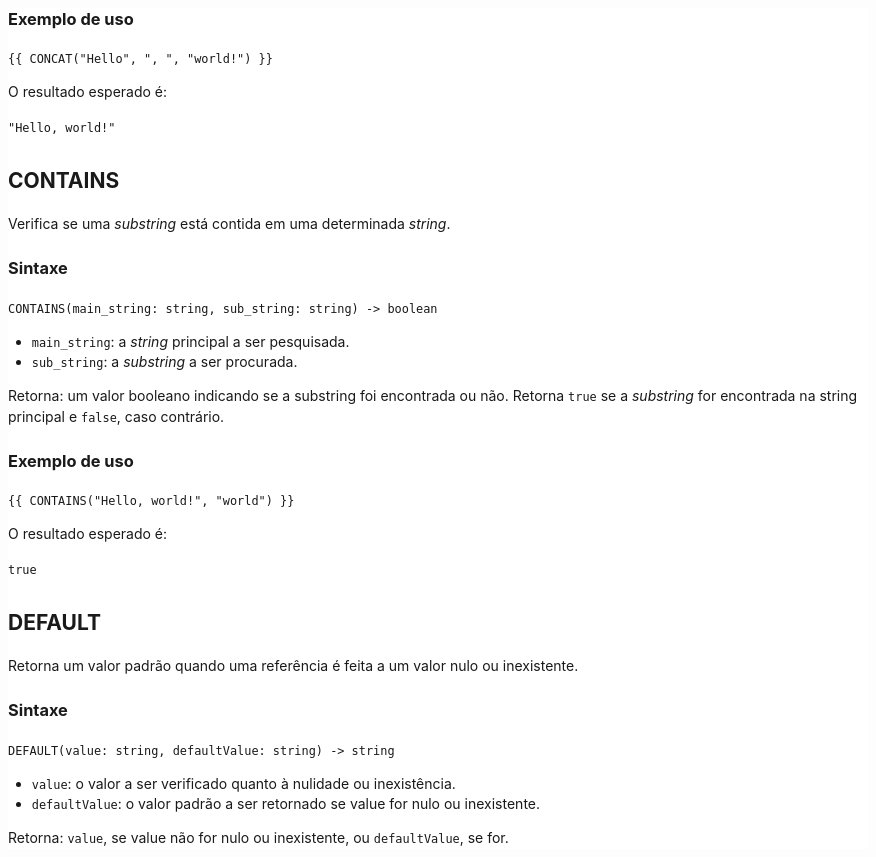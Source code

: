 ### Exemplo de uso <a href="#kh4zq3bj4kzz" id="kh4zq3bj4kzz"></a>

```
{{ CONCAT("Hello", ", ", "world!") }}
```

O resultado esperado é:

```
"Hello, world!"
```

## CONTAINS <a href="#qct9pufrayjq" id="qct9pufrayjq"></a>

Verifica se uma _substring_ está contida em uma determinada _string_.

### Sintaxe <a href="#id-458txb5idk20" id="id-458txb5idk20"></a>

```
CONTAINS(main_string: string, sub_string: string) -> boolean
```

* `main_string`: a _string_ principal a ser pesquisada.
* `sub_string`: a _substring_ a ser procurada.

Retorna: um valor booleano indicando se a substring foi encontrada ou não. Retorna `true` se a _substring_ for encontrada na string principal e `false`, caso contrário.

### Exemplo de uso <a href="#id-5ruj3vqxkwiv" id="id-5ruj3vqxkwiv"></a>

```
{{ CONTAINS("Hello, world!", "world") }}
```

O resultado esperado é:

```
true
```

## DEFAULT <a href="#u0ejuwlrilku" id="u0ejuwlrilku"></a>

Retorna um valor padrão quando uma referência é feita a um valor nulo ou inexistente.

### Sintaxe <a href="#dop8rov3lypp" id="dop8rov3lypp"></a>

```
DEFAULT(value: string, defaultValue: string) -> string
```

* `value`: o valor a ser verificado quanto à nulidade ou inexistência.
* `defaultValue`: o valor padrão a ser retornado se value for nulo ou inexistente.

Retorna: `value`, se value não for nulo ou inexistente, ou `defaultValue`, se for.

=-=-=

**Work task**
Leave the pictures out and repeat exactly the lines from the beginning of the records to the line bearing "a ser procurada.", both ends counted.

**Finished exercise**
Source code

: ### Exemplo de uso <a href="#kh4zq3bj4kzz" id="kh4zq3bj4kzz"></a>

```
{{ CONCAT("Hello", ", ", "world!") }}
```

O resultado esperado é:

```
"Hello, world!"
```

## CONTAINS <a href="#qct9pufrayjq" id="qct9pufrayjq"></a>

Verifica se uma _substring_ está contida em uma determinada _string_.

### Sintaxe <a href="#id-458txb5idk20" id="id-458txb5idk20"></a>

```
CONTAINS(main_string: string, sub_string: string) -> boolean
```

* `main_string`: a _string_ principal a ser pesquisada.
* `sub_string`: a _substring_ a ser procurada.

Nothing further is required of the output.